Safe and effective pesticidal plants for agro-ecological intensification of legumes
Donor: McKnight Foundation
Partners: RBG Kew, NRI, NM-AIST, LUANAR
Project profile on the McKnight Collaborative Crop Research Programme website
The overall goal of the project is to demonstrate farmer relevant pest management practices that can reduce crop losses to pests in Malawi and Tanzania through the development and optimization of plant-based pest management technologies that are simple, effective, reliable, safe, low-cost and appropriate for the control of field and storage insect pests of legume crops grown by poor farmers. The technologies will be based on widely distributed and easily cultivated species such as Tephrosia vogelii, Tanacetum cinerariifolium (Pyrethrum), Tithonia diversifolia, Lantana camara, Vernonia amygdalina, Lippia javanica and Dysphania ambrosioides as well as indigenous woody plants such as Zanha africana and Securidaca longepedunculata. In carrying out this general goal, we plan to build technical capacity for a pesticidal plant sector by supporting and mentoring Masters students who will have opportunities to carry out a range of lab, field and farm based research cutting across disciplines of natural product chemistry, entomology, chemical ecology, insect behaviour as well as experimental design, data collection, statistical analysis, working with farmers and using analytical tools. A second goal is to help champion the development of the pesticidal plant value chain in Africa by working with businesses and policy makers in order to increase supply and demand of pest control options suitable for integration into agro-ecological intensification programmes.
SAFE Hub - Sustainable Agriculture From Ecological-intensification
Project under development
Partners: See project page
The SAFE Hub will overcome barriers to wide ecological intensification (EI) adoption by:
- Collating existing evidence and facilitating new interdisciplinary research to investigate the social, economic and ecological viability of EI within current and future farming systems relevant to each region.
- Building active partnerships and collaborative ways of working between farmers, policymakers, industry, retailers and EI researchers, to raise awareness and build capacity.
- Developing content for evidence-based awareness-raising and training materials relating to the importance and management of ecosystem services in agriculture.
- Ensuring relevance to local context and whole systems, through understanding local trends to focus on different levels of policy change to influence: policy Instruments (e.g., targeted investment), overall policy (i.e., challenge conventions aligned to conventional agricultural inputs), and stimulate policy paradigm shifts.
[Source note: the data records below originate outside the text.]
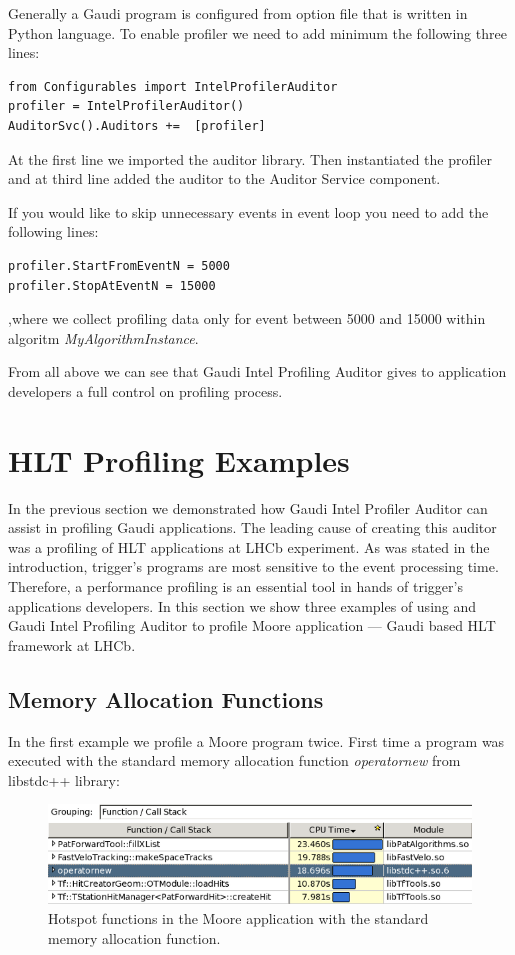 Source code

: \documentclass[a4paper]{jpconf}
\begin{document}
Generally a Gaudi program is configured from option file that is written in Python language. 
To enable profiler we need to add minimum the following three lines:
\begin{verbatim}
from Configurables import IntelProfilerAuditor
profiler = IntelProfilerAuditor()
AuditorSvc().Auditors +=  [profiler]
\end{verbatim}

At the first line we imported the auditor library. Then instantiated the profiler and at third line added the auditor 
to the Auditor Service component.

If you would like to skip unnecessary events in event loop you need to add the following lines:
\begin{verbatim}
profiler.StartFromEventN = 5000 
profiler.StopAtEventN = 15000
\end{verbatim}
,where we collect profiling data only for event between 5000 and 15000 within algoritm {\it MyAlgorithmInstance}.


From all above we can see that Gaudi Intel Profiling Auditor gives to application developers a full control on 
profiling process.


\section{HLT Profiling Examples}

In the previous section we demonstrated how Gaudi Intel Profiler Auditor can assist  in profiling Gaudi applications. 
The leading cause of  creating this auditor was a profiling of HLT applications at LHCb experiment. 
As was stated in the introduction, trigger’s programs are most sensitive to the event processing time. 
Therefore, a performance profiling is an essential tool in hands of trigger’s applications developers. 
In this section we show three examples of using \amp and Gaudi Intel Profiling Auditor to profile Moore 
application --- Gaudi based HLT framework at LHCb. 

\subsection{Memory Allocation Functions}

In the first example we profile a Moore program twice. First time a program was executed with the standard memory 
allocation function {\it operatornew} from libstdc++ library: 

\begin{figure}[H]
\begin{minipage}{\textwidth}
\includegraphics[width=\textwidth]{figs/fig10.png}
\caption{\label{fig10}Hotspot functions in the Moore application with the standard memory allocation function.}
\end{minipage}
\end{figure}
\end{document}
- Co-developing mechanisms for appropriate, accessible, and reliable agricultural advice in each region, with particular focus on issues of justice, equity and ethics.
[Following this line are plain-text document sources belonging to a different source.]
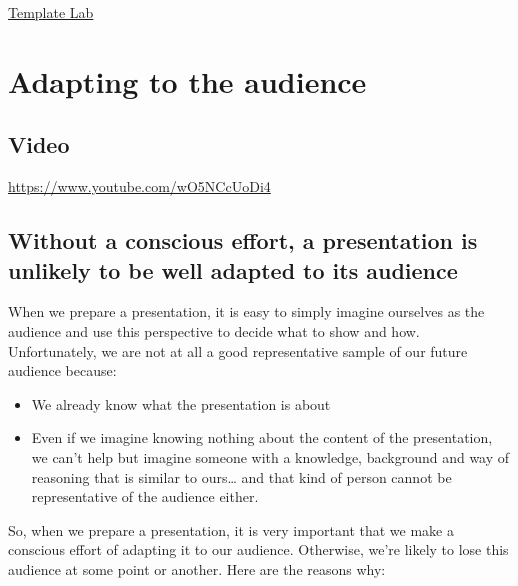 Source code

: \documentclass[
]{book}
\providecommand{\tightlist}{%
  \setlength{\itemsep}{0pt}\setlength{\parskip}{0pt}}
\begin{document}
\href{https://templatelab.com/research-posters/}{Template Lab}

\hypertarget{audience1}{%
\chapter{Adapting to the audience}\label{audience1}}

\hypertarget{video-4}{%
\section{Video}\label{video-4}}

\label{fig:unnamed-chunk-32}\url{https://www.youtube.com/wO5NCcUoDi4}

\hypertarget{without-a-conscious-effort-a-presentation-is-unlikely-to-be-well-adapted-to-its-audience}{%
\section{Without a conscious effort, a presentation is unlikely to be well adapted to its audience}\label{without-a-conscious-effort-a-presentation-is-unlikely-to-be-well-adapted-to-its-audience}}

When we prepare a presentation, it is easy to simply imagine ourselves as the audience and use this perspective to decide what to show and how. Unfortunately, we are not at all a good representative sample of our future audience because:

\begin{itemize}
\tightlist
\item
  We already know what the presentation is about
\item
  Even if we imagine knowing nothing about the content of the presentation, we can't help but imagine someone with a knowledge, background and way of reasoning that is similar to ours\ldots{} and that kind of person cannot be representative of the audience either.
\end{itemize}

So, when we prepare a presentation, it is very important that we make a conscious effort of adapting it to our audience. Otherwise, we're likely to lose this audience at some point or another. Here are the reasons why:
\end{document}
The SAFE hub will demonstrate that the benefits flowing from investment in EI innovations greatly outweigh the costs of inaction
Innovation for improved strawberry pollination by commercial bumblebees using caffeine
Donor: BBSRC IPA with Biobest Ltd and Berry Gardens Growers Ltd.
Partners: NRI, NIAB EMR, Berry Gardens Growers Ltd., Biobest Ltd.
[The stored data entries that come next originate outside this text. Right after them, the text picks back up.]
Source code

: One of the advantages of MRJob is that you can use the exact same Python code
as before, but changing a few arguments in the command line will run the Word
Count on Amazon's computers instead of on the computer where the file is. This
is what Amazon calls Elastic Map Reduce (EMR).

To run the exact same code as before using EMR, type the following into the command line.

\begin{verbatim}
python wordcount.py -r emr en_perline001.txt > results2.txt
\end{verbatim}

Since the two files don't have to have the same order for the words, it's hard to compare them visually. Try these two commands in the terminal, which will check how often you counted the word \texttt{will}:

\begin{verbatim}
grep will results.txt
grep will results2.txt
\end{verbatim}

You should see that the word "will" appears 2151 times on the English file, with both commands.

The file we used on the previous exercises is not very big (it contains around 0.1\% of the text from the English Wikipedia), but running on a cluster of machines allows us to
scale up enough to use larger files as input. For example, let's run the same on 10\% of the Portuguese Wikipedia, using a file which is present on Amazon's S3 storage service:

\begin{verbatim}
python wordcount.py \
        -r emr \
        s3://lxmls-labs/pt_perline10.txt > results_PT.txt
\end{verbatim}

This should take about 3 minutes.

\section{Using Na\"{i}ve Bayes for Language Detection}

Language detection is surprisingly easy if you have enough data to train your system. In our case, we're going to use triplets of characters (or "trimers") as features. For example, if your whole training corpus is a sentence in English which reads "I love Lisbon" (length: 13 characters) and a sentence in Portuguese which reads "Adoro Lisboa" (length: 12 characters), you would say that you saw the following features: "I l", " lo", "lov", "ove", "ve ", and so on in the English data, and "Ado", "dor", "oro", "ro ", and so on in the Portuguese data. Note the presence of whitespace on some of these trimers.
Project page on NRI website
This project is investigaing whether it is possible to prime managed bumblebees on strawberry farms to prefer foraging on the flowers of the crop, in order to pollinate them more effectively. The project is carrying out experiments to test the ability of caffeine to improve crop pollination in field and laboratory settings. Bumblebees are provided experimentally with caffeinated nectar alongside a synthetic strawberry flower's scent. Since caffeine improves bees' memory for the scents of flowers, we are evaluating whether these bees show increased foraging activity and attraction to strawberry flowers when they receive this priming treatment. We predict that if the preference of commercial bumblebees for strawberries is improved, the bees will visit more flowers, be more efficient at pollinating the crop and thus will enable the production of higher-quality, more valuable fruit.